Pull out every line below containing the word "label".

+ + + + +

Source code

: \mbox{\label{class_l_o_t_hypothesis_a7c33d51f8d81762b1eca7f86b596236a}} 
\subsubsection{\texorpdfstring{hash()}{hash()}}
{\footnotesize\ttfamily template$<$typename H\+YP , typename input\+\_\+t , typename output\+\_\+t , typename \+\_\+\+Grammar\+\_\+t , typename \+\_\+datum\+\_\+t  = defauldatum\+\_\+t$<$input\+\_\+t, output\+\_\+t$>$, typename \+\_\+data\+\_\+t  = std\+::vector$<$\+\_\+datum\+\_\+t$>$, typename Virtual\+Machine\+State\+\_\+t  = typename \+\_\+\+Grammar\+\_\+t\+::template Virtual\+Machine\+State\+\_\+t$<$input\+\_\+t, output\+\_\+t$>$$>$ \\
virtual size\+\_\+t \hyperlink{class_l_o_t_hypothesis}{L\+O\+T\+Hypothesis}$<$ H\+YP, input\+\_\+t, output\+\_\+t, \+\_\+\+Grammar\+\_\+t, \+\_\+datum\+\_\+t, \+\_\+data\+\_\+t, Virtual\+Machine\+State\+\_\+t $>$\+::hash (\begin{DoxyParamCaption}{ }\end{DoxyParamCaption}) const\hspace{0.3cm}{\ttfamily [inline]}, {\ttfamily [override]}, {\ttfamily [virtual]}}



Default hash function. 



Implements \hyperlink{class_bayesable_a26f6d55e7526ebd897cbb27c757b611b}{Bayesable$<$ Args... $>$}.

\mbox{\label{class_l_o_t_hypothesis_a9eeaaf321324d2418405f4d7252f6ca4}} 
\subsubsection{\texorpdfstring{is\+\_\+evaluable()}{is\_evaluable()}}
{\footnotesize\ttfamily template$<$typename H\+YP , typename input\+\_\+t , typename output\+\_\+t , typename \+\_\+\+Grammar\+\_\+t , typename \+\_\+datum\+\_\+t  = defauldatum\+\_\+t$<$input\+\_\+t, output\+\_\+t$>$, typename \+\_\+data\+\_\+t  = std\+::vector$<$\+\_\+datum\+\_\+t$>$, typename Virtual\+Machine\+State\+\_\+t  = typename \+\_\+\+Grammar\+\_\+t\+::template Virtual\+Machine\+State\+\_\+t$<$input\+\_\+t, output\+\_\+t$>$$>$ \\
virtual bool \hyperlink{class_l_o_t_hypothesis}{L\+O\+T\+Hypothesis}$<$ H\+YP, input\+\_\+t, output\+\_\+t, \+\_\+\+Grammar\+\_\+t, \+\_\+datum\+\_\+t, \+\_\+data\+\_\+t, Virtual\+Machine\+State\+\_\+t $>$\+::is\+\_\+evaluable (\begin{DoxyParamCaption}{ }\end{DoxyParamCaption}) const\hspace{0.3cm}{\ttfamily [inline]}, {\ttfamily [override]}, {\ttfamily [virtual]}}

+ + + + +

◆ **Response for this exercise**:
: \mbox{\label{class_l_o_t_hypothesis_a7c33d51f8d81762b1eca7f86b596236a}} 
\mbox{\label{class_l_o_t_hypothesis_a9eeaaf321324d2418405f4d7252f6ca4}} 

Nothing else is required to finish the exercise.